Task data:
>>

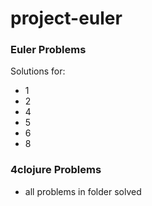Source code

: # project-euler



### Euler Problems
Solutions for:
- 1
- 2
- 4
- 5
- 6
- 8

### 4clojure Problems
- all problems in folder solved
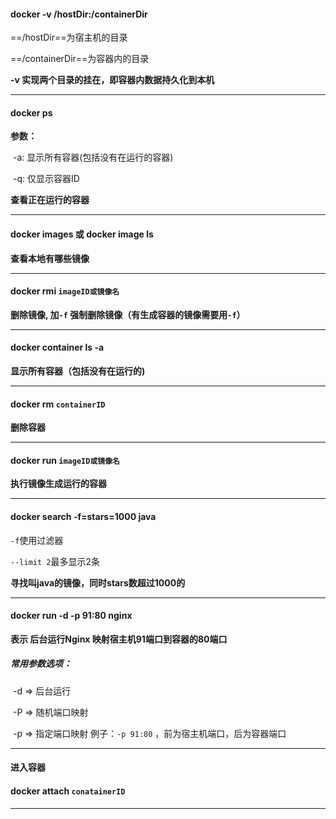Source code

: 

#### docker -v /hostDir:/containerDir

==/hostDir==为宿主机的目录

==/containerDir==为容器内的目录

**-v 实现两个目录的挂在，即容器内数据持久化到本机**

---

#### docker ps

**参数：**

​	-a:  显示所有容器(包括没有在运行的容器)

​	-q: 仅显示容器ID

**查看正在运行的容器**

---

#### docker images 或 docker image ls

**查看本地有哪些镜像**

---

#### docker rmi `imageID或镜像名`

**删除镜像, 加`-f` 强制删除镜像（有生成容器的镜像需要用`-f`）**

---

#### docker container ls  -a

**显示所有容器（包括没有在运行的)**

---

#### docker rm `containerID`

**删除容器**

---

#### docker run  `imageID或镜像名`

**执行镜像生成运行的容器**

---

#### docker search -f=stars=1000 java

`-f`使用过滤器

`--limit 2`最多显示2条

**寻找叫java的镜像，同时stars数超过1000的**

---

#### docker run -d -p 91:80 nginx

**表示 后台运行Nginx 映射宿主机91端口到容器的80端口**

##### 常用参数选项：

​	-d  => 后台运行

​	-P  => 随机端口映射

​	-p => 指定端口映射 例子：`-p 91:80` ，前为宿主机端口，后为容器端口

---

#### 进入容器

#### docker attach `conatainerID`

---



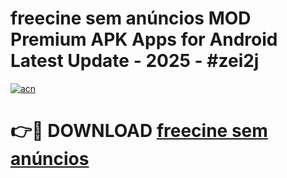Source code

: # freecine sem anúncios MOD Premium APK Apps for Android Latest Update - 2025 - #zei2j

[![acn](https://github.com/user-attachments/assets/0f9c940e-d8b0-45ae-aac7-cd30a18b3e1c)](https://app.mediaupload.pro?title=freecine_sem_anúncios&ref=20F)

# 👉🔴 DOWNLOAD [freecine sem anúncios](https://app.mediaupload.pro?title=freecine_sem_anúncios&ref=20F)
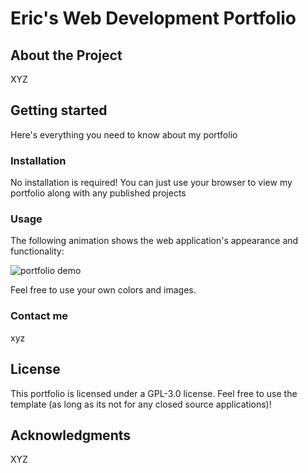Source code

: # Eric's Web Development Portfolio

## About the Project

XYZ

## Getting started

Here's everything you need to know about my portfolio

### Installation

No installation is required! You can just use your browser to view my portfolio along with any published projects

### Usage

The following animation shows the web application's appearance and functionality:

![portfolio demo](./images/01-css-challenge-demo.gif)

Feel free to use your own colors and images.

### Contact me

xyz

## License

This portfolio is licensed under a GPL-3.0 license. Feel free to use the template (as long as its not for any closed source applications)!

## Acknowledgments

XYZ
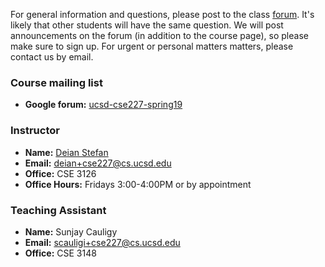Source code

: For general information and questions, please post to the class
[forum](https://groups.google.com/forum/#!forum/ucsd-cse227-spring19).  It's
likely that other students will have the same question. We will post
announcements on the forum (in addition to the course page), so please make
sure to sign up.  For urgent or personal matters matters, please contact us by
email.

### Course mailing list

- **Google forum:** [ucsd-cse227-spring19](https://groups.google.com/forum/#!forum/ucsd-cse227-winter19)

### Instructor

- **Name:** [Deian Stefan](https://cseweb.ucsd.edu/~dstefan/)
- **Email:** <deian+cse227@cs.ucsd.edu>
- **Office:** CSE 3126 
- **Office Hours:** Fridays 3:00-4:00PM or by appointment

### Teaching Assistant

- **Name:** Sunjay Cauligy
- **Email:** <scauligi+cse227@cs.ucsd.edu>
- **Office:** CSE 3148 
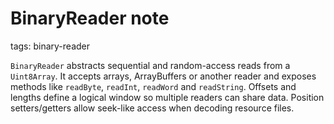 # BinaryReader note

tags: binary-reader

`BinaryReader` abstracts sequential and random-access reads from a `Uint8Array`.
It accepts arrays, ArrayBuffers or another reader and exposes methods like
`readByte`, `readInt`, `readWord` and `readString`. Offsets and lengths define a
logical window so multiple readers can share data. Position setters/getters allow
seek-like access when decoding resource files.
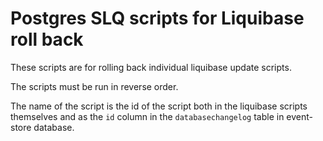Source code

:# Postgres SLQ scripts for Liquibase roll back

These scripts are for rolling back individual liquibase update scripts. 

The scripts must be run in reverse order. 

The name of the script is the id of the script both in the liquibase scripts themselves 
and as the `id` column in the `databasechangelog` table in event-store database. 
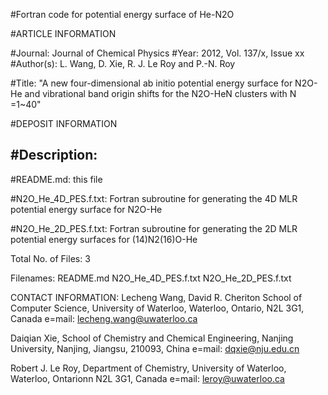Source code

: #Fortran code for potential energy surface of He-N2O

#ARTICLE INFORMATION 

#Journal:	Journal of Chemical Physics
#Year:  	2012, Vol. 137/x, Issue xx
#Author(s): 	L. Wang, D. Xie, R. J. Le Roy and P.-N. Roy

#Title: 
        	"A new four-dimensional ab initio potential energy surface
        	for N2O-He and vibrational band origin shifts for the
        	N2O-HeN clusters with N =1~40"

#DEPOSIT INFORMATION

#Description:
------------
#README.md:                this file

#N2O_He_4D_PES.f.txt:	Fortran subroutine for generating the 4D MLR 						potential energy surface for N2O-He 

#N2O_He_2D_PES.f.txt:	Fortran subroutine for generating the 2D MLR 						potential energy surfaces for (14)N2(16)O-He

Total No. of Files:		3

Filenames:   			README.md  N2O_He_4D_PES.f.txt  N2O_He_2D_PES.f.txt

CONTACT INFORMATION: 
Lecheng Wang, David R. Cheriton School of Computer Science, University of Waterloo, Waterloo, Ontario, N2L 3G1, Canada
                     e=mail:  lecheng.wang@uwaterloo.ca

Daiqian Xie, School of Chemistry and Chemical Engineering, Nanjing University, Nanjing, Jiangsu, 210093, China
                     e=mail:  dqxie@nju.edu.cn
		     
  
Robert J. Le Roy, Department of Chemistry, University of Waterloo, Waterloo, Ontarionn N2L 3G1, Canada
                     e=mail:  leroy@uwaterloo.ca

<<

Problem to work on:
Which of the lines in the listing above include "back"? Report each of them.

Exercise output:
:# Postgres SLQ scripts for Liquibase roll back
These scripts are for rolling back individual liquibase update scripts. 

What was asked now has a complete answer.